Opened 9 years ago

Closed 8 years ago

#47976 closed defect (fixed)

Snow Leopard buildbot builder is offline since May 18

Reported by: ryandesign (Ryan Carsten Schmidt) Owned by: admin@…
Priority: High Milestone:
Component: server/hosting Version:
Keywords: Cc: mojca (Mojca Miklavec), Veence (Vincent), ctreleaven (Craig Treleaven), bgilbert (Benjamin Gilbert), dliessi (Davide Liessi), danielluke (Daniel J. Luke), mkae (Marko Käning), basil.nikityuk@…, neverpanic (Clemens Lang), dbevans (David B. Evans)
Port:

Description

This was originally reported to the Mac OS Forge admin email address, but some emails between Keith and myself may be getting lost, so I want to report the issue here where we can hopefully track and resolve it successfully.


Mon May 18 02:04:51 PDT 2015: Ports build 35778 (trying to rebuild dmapd after r136473) failed with an exception because the builder went offline.

Mon May 18 16:53:38 PDT 2015: The builder has not been attempting any builds since the exception was noted. I reported this to Mac OS Forge.

Mon May 18 21:10:20 PDT 2015: Keith restarted the server, after which the builder resumed trying to do builds. Ports build 35779 failed because it could not write the portlist because the SQLite registry database was corrupted. All subsequent builds to date have failed for the same reason.

Tue May 19 09:30:46 PDT 2015: Keith responded that the server had been displaying a dialog box asking to be restarted, and that he had restarted it.


Tue May 19 17:14:44 PDT 2015: Ben Gilbert reported the problem on macports-dev.

Tue May 19 20:16:54 PDT 2015: I responded to Ben letting him know the above, Cc'ing Mac OS Forge. I wondered if the server had run out of disk space. I wondered if running a port command with sudo—such as sudo port installed—would repair the SQLite database corruption; I asked Keith to try it. I asked Keith to clarify the restart dialog box he had seen.

Thu May 21 14:53:36 PDT 2015: I reminded Mac OS Forge, forwarding my message from May 19. I added that SQLite can repair some corruption if it has write access to the database, which it would with sudo but that generating the port list happens without sudo.

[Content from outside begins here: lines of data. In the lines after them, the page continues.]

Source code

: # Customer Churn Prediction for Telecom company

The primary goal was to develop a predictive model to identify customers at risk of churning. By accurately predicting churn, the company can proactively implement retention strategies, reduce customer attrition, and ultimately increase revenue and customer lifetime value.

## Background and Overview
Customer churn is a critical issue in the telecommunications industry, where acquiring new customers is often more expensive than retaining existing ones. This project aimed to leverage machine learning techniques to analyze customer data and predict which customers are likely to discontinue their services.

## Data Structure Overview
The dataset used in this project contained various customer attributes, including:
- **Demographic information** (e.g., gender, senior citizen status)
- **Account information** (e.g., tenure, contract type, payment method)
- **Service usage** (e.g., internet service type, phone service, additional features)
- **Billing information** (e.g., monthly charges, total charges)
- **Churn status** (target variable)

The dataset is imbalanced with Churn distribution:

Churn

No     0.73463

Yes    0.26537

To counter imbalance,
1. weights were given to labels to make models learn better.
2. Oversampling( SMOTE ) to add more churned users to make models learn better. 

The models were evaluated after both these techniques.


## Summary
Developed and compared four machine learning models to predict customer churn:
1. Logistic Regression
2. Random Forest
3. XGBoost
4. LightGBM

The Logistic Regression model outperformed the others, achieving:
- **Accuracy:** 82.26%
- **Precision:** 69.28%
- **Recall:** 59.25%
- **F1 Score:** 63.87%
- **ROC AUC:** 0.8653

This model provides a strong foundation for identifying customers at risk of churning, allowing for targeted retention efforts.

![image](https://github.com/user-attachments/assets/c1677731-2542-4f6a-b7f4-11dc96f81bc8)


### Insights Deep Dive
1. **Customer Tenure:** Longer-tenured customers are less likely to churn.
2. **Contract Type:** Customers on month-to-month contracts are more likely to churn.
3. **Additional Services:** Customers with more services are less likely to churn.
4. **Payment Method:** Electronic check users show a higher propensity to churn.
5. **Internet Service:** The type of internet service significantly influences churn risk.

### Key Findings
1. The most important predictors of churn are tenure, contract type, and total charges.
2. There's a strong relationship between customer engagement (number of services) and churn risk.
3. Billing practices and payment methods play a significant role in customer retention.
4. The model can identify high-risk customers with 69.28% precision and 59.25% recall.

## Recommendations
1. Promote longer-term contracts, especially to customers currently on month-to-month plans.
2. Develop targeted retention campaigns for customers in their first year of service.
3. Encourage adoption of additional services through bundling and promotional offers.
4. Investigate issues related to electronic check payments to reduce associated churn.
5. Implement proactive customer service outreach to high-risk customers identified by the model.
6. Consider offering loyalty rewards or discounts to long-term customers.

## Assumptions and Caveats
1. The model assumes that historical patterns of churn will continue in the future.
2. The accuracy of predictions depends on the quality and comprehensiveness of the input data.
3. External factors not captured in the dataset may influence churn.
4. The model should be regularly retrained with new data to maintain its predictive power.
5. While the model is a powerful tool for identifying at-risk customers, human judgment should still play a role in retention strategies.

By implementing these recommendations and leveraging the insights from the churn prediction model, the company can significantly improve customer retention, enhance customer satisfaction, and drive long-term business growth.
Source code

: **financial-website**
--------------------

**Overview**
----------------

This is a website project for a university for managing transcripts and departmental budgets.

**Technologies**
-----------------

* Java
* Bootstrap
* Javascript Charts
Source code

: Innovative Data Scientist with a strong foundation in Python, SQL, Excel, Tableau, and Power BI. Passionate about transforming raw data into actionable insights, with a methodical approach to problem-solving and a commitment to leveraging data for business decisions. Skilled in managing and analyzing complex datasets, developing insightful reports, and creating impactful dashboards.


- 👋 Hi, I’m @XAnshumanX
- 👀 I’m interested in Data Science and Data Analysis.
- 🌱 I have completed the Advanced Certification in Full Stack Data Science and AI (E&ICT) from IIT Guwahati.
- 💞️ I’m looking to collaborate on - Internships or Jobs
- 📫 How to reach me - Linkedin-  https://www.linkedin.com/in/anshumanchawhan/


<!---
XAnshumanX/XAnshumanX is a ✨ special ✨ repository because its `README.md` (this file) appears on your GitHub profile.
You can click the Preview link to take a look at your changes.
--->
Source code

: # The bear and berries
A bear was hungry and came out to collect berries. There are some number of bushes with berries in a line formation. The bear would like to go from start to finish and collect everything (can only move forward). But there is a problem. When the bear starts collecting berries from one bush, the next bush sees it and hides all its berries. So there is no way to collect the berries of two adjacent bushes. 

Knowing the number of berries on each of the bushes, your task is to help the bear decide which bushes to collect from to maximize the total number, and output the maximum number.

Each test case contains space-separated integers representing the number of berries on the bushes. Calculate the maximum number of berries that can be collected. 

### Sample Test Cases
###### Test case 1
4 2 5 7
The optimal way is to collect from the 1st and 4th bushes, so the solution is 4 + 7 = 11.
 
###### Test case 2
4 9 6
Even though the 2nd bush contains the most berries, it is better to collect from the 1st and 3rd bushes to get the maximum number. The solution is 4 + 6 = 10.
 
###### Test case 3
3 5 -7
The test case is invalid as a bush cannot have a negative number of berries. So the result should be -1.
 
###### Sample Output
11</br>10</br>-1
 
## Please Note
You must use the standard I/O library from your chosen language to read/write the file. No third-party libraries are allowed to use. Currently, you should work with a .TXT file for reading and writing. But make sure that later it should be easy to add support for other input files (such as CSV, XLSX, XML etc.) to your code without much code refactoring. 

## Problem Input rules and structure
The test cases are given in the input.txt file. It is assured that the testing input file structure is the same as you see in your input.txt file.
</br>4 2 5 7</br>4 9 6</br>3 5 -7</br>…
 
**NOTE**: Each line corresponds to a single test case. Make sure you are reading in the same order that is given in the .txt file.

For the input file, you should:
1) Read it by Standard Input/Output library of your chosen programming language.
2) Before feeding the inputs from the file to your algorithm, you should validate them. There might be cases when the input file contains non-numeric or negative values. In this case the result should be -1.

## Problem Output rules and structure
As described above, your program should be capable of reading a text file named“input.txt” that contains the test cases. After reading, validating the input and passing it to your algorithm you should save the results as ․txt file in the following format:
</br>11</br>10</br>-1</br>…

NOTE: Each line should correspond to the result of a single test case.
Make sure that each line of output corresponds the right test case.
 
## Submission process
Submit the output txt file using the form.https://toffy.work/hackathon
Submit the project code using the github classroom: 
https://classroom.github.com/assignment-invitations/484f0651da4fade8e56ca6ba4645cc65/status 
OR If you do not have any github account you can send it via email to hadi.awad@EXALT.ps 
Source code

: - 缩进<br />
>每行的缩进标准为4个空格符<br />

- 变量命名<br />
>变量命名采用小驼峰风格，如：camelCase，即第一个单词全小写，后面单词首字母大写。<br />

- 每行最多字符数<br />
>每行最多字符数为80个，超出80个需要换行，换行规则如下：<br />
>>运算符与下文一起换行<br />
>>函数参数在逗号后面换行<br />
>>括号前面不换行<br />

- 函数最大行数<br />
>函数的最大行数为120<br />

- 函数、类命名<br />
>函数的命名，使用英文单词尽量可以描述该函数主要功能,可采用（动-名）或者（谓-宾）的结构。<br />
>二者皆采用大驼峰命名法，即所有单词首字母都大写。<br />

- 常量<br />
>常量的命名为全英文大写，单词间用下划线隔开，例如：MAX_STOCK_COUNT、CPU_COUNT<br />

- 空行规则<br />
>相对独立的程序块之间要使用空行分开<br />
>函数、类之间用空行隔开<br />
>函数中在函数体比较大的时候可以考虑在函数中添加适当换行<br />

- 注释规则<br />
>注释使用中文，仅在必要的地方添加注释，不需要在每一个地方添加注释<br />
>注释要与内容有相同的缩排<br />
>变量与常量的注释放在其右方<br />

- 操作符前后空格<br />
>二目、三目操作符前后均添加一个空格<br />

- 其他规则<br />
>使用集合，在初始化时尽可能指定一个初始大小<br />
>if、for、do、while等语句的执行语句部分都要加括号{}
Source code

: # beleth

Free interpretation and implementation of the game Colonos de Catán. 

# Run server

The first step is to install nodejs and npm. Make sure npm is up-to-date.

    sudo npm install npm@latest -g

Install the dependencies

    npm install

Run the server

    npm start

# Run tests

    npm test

Sat May 23 13:32:55 PDT 2015: Dave Evans reported the problem on macports-dev.

Sat May 23 15:58:24 PDT 2015: I reminded Mac OS Forge, forwarding my message from May 21.


Wed May 27 23:03:22 PDT 2015: I reminded Mac OS Forge in a new email.

Thu May 28 13:56:04 PDT 2015: Keith asked if there was still a problem after restarting the server.

Thu May 28 14:31:28 PDT 2015: I said yes, a problem still exists, forwarding my message from May 23.


At this time I still want to know:

  • What was the nature of the dialog box the server was displaying about needing a restart? Was it a kernel panic or some other situation?
  • Did the server run out of disk space? If so, can we get 5-10GB additional disk space?
  • Does running sudo port installed fix the problem? If not, we need to come up with another solution.
  • Were my forwarded and Cc'd emails to Mac OS Forge perhaps not delivered, or discarded by a spam filter? If so, can we fix this so that communication to Mac OS Forge can occur unimpeded?

Thanks.

Change History (37)

comment:1 Changed 9 years ago by mojca (Mojca Miklavec)

Cc: mojca@… added

Cc Me!

comment:2 Changed 9 years ago by ctreleaven (Craig Treleaven)

Cc: ctreleaven@… added

Cc Me!

comment:3 Changed 9 years ago by bgilbert (Benjamin Gilbert)

Cc: bgilbert@… added

Cc Me!

comment:4 Changed 9 years ago by dliessi (Davide Liessi)

Cc: davide.liessi@… added

Cc Me!

comment:5 Changed 9 years ago by ryandesign (Ryan Carsten Schmidt)

Keith, could you please let us know your status regarding this issue? Thanks.

comment:6 Changed 9 years ago by Veence (Vincent)

Now, everything seems to be completely stuck.

comment:7 Changed 9 years ago by ryandesign (Ryan Carsten Schmidt)

Cc: vince@… added

Vince: that's an unrelated issue that needs to be addressed separately; see #48025.

comment:8 Changed 9 years ago by ryandesign (Ryan Carsten Schmidt)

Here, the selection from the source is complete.